You are right, I wouldn’t wish for anything like that at all.

But this sounds like a lot of Xtian communities to me.

Of course, secularism has done a lot to improve this.

Many strict, regimented societies have been built around religious ideals, and many of those have called themselves Christian (Reverend Jones or David Koresh, anyone?) but there’s nothing Christ-like about them. The Jesus I know insists on personal choice, and the choice to be made concerns accepting a personal relationship with Jesus, not doing social work for the disadvantaged. Good works will follow faith in Jesus, but faith and salvation do not follow good works. Work done for Jesus is not work that is regimented or forced by society.
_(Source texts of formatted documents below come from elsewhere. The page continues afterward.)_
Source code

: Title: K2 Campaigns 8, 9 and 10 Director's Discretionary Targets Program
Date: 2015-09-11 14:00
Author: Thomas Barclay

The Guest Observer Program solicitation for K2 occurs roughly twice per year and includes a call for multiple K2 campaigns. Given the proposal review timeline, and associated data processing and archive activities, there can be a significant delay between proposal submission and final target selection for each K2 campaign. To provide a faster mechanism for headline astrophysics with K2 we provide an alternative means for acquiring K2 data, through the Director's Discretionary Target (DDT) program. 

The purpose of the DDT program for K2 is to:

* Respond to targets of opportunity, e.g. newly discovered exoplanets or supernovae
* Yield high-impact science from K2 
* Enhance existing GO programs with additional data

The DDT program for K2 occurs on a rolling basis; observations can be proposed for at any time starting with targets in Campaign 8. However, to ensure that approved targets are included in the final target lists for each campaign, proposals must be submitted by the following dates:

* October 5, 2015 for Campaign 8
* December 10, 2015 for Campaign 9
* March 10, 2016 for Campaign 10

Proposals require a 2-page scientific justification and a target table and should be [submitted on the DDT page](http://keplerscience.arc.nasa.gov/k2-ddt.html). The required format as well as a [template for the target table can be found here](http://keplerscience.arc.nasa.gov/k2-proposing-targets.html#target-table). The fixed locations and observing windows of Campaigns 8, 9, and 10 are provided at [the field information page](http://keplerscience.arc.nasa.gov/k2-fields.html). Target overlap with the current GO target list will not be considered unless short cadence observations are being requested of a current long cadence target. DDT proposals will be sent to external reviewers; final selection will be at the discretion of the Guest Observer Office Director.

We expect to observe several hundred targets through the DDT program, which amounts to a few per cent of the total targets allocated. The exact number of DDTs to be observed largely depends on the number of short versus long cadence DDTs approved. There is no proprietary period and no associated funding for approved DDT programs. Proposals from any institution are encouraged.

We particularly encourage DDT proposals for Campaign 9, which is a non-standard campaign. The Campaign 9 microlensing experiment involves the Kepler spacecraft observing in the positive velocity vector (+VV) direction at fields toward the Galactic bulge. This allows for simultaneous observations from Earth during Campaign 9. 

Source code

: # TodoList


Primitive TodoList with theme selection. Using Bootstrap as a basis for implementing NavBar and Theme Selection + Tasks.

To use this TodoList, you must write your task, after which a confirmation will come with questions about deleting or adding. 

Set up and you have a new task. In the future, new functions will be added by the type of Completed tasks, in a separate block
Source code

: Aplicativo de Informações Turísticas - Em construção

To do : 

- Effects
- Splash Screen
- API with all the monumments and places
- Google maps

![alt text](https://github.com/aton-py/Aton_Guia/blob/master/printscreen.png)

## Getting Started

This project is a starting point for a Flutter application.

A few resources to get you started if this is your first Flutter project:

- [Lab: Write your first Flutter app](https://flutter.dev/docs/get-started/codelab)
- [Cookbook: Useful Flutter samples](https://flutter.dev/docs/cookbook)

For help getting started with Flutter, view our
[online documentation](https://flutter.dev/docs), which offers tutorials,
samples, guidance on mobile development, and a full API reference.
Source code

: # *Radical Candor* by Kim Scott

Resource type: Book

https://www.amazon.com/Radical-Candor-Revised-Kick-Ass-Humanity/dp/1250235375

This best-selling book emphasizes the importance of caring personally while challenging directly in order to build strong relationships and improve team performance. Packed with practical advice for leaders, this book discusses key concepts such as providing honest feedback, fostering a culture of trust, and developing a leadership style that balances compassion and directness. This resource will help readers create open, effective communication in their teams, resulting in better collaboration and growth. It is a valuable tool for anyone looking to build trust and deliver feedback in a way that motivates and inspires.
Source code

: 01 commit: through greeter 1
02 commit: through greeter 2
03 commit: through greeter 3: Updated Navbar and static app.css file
“The poor you will always have with you, but you will not always have me.”

Sorry, I just do not see anything commendable, or Christ-like about ant society.

As a Christian who believes in personal choice I would LOVE for you to show us all the quotes of Jesus speaking on this in order to demonstrate your claim that Jesus insists on personal choice. The word “insists” implies that you have a lot of such quotes from the Bible. The only one I have doesn’t mention Jesus’ name because it is from the OT, “I set before you life and death, therefore choose life” Deut 30:15-19.

Oh… and I was not speaking of cults but of repressive historical communities which the vast majority of people in world call Xtian. I can demonstrate this with a list if you like. I have my doubts whether behavior really comes from Jesus, but many people have been far from shy about attributing their behavior to Jesus whether it comes from Him or not. But to top that list would be Puritan communities in the Massachusetts Bay colony.

America’s True History of Religious Tolerance.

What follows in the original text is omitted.